A TranspoAmazônia 2026 terminou com negócios estimados em R$ 1,16 bilhão, segundo balanço divulgado pela Federação das Empresas de Logística, Transporte e Agenciamento de Cargas da Amazônia (Fetramaz). Os segmentos que concentraram maior volume de negociações foram comercialização de veículos, tecnologia para transporte e logística e combustíveis e lubrificantes.

A edição deste ano também reuniu representantes internacionais e empresas de diferentes segmentos da cadeia de transporte e logística. A expectativa para 2027 é ampliar a participação empresarial e atrair novos investidores.

De acordo com informações divulgadas antes do lançamento, 60% dos estandes e espaços da edição de 2027 já estavam comercializados.

Cabotagem entra no centro dos debates

Além da construção naval, a cabotagem deverá ganhar espaço na programação do próximo ano.

O setor é considerado estratégico para a integração logística brasileira por permitir o transporte de cargas entre portos do país, reduzindo a dependência do transporte rodoviário em determinadas rotas.

Na Amazônia, a discussão ganha uma dimensão adicional devido à integração entre rios, portos, terminais, estaleiros e corredores de exportação.

O debate também se conecta ao crescimento da produção agrícola do Centro-Oeste e à utilização dos corredores hidroviários da Região Norte para o escoamento de grãos e outras commodities.

Tecnologia e sustentabilidade

A organização também pretende ampliar os debates sobre tecnologia, inovação, segurança e sustentabilidade.

O desafio é conciliar o crescimento da indústria naval e da movimentação de cargas com as características ambientais da Amazônia. Nesse contexto, a modernização da frota pode contribuir para embarcações mais eficientes, seguras e adequadas às diferentes condições de navegabilidade dos rios.
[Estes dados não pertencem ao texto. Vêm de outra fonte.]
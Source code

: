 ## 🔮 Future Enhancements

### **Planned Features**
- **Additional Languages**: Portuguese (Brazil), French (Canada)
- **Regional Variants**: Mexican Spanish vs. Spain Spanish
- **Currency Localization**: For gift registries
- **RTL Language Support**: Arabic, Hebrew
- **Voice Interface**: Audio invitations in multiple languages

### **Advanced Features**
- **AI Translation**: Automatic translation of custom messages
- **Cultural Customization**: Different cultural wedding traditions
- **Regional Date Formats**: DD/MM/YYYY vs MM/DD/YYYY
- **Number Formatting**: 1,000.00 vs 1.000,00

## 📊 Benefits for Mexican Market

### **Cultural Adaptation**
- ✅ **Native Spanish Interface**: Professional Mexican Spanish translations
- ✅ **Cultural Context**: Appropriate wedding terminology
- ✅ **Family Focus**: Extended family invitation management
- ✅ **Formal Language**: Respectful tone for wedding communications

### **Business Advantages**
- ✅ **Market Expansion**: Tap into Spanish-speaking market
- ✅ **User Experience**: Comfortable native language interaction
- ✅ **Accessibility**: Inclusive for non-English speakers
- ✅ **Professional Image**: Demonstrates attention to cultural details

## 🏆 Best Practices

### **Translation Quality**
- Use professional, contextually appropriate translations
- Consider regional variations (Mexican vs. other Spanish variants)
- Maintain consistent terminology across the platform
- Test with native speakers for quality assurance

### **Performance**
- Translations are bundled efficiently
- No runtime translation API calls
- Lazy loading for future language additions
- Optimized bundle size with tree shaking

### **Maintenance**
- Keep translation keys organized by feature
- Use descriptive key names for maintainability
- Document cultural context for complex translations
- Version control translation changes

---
O Governo do Amazonas destaca, por exemplo, que aproximadamente 90% das embarcações utilizadas no Estado ainda são de madeira, o que abre espaço para a substituição gradual por estruturas de aço e para o desenvolvimento de novas soluções construtivas.

Um setor estratégico para a economia amazônica

A construção naval não representa apenas uma atividade industrial no Amazonas. Ela está diretamente ligada ao abastecimento, ao transporte de passageiros, ao agronegócio, à mineração, ao petróleo e gás e à integração dos municípios do interior.
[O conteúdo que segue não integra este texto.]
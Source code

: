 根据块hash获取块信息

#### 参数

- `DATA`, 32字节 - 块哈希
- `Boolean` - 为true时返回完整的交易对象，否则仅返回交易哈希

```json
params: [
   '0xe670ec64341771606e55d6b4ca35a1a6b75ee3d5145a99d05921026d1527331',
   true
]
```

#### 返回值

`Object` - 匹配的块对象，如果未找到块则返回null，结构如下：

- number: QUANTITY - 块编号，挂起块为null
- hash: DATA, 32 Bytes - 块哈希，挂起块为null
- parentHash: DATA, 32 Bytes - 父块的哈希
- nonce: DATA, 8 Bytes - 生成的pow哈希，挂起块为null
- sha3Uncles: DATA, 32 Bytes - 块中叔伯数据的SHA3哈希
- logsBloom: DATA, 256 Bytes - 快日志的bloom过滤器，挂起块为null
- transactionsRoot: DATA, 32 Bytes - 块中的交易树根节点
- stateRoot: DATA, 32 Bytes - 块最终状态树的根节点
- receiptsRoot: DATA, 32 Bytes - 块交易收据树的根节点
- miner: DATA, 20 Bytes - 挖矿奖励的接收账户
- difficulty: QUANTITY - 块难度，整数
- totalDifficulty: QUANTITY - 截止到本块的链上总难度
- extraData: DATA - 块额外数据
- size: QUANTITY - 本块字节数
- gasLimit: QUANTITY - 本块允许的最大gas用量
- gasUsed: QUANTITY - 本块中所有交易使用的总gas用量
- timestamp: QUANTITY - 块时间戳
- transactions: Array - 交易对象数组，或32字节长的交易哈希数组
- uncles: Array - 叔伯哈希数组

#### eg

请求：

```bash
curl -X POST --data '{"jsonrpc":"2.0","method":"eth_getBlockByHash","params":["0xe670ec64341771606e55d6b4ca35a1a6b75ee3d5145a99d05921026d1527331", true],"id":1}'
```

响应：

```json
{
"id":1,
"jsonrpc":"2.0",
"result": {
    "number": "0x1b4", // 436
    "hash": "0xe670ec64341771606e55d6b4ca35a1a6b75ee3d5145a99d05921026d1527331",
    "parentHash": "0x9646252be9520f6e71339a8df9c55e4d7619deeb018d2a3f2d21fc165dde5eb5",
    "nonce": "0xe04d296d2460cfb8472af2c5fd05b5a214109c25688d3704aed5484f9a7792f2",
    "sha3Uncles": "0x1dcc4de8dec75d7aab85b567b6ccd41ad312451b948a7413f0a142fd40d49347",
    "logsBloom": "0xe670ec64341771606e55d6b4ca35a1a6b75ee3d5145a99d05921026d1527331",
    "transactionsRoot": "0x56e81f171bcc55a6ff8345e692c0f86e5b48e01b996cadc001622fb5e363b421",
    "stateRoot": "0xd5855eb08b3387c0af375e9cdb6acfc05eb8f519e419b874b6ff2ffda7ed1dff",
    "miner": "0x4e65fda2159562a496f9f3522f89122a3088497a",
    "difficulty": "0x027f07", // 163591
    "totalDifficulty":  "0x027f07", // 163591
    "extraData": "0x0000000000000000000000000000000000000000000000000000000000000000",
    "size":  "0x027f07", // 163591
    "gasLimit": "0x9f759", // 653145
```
O fortalecimento do setor pode gerar efeitos em toda a cadeia produtiva, envolvendo estaleiros, fornecedores de peças e equipamentos, trabalhadores especializados, empresas de manutenção, transportadoras e operadores portuários.

Com a construção naval incorporada oficialmente ao nome e à programação da TranspoAmazônia, a edição de 2027 pretende transformar Manaus novamente em ponto de encontro de empresários, investidores, especialistas e autoridades envolvidos com o futuro da logística e da navegação na Amazônia.

Serviço

Evento: 4ª Feira e Congresso Internacional de Transporte, Logística e Construção Naval – TranspoAmazônia 2027
Data: 19 a 21 de maio de 2027
Local: Centro de Convenções Vasco Vasques, Manaus (AM)
Realização: Federação das Empresas de Logística, Transporte e Agenciamento de Cargas da Amazônia (Fetramaz)

Fontes: Ministério de Portos e Aeroportos, Governo do Amazonas/Invest Amazonas, Sudam, Sinaval e informações oficiais da TranspoAmazônia.